*** Begin section ***

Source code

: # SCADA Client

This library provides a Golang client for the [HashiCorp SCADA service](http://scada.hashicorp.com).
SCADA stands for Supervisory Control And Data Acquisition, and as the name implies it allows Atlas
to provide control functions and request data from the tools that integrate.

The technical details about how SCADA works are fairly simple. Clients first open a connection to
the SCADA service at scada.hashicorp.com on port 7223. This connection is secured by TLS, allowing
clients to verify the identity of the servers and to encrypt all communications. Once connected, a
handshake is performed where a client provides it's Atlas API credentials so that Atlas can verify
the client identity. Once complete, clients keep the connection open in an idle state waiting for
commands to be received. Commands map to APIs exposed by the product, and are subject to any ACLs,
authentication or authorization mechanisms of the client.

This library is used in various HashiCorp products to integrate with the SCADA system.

*** End section ***

Using the entries above, output exactly the lines between the line holding "The technical details" and the line holding "the SCADA service", end lines included, and nothing more.

**Task answer**:
The technical details about how SCADA works are fairly simple. Clients first open a connection to
the SCADA service at scada.hashicorp.com on port 7223. This connection is secured by TLS, allowing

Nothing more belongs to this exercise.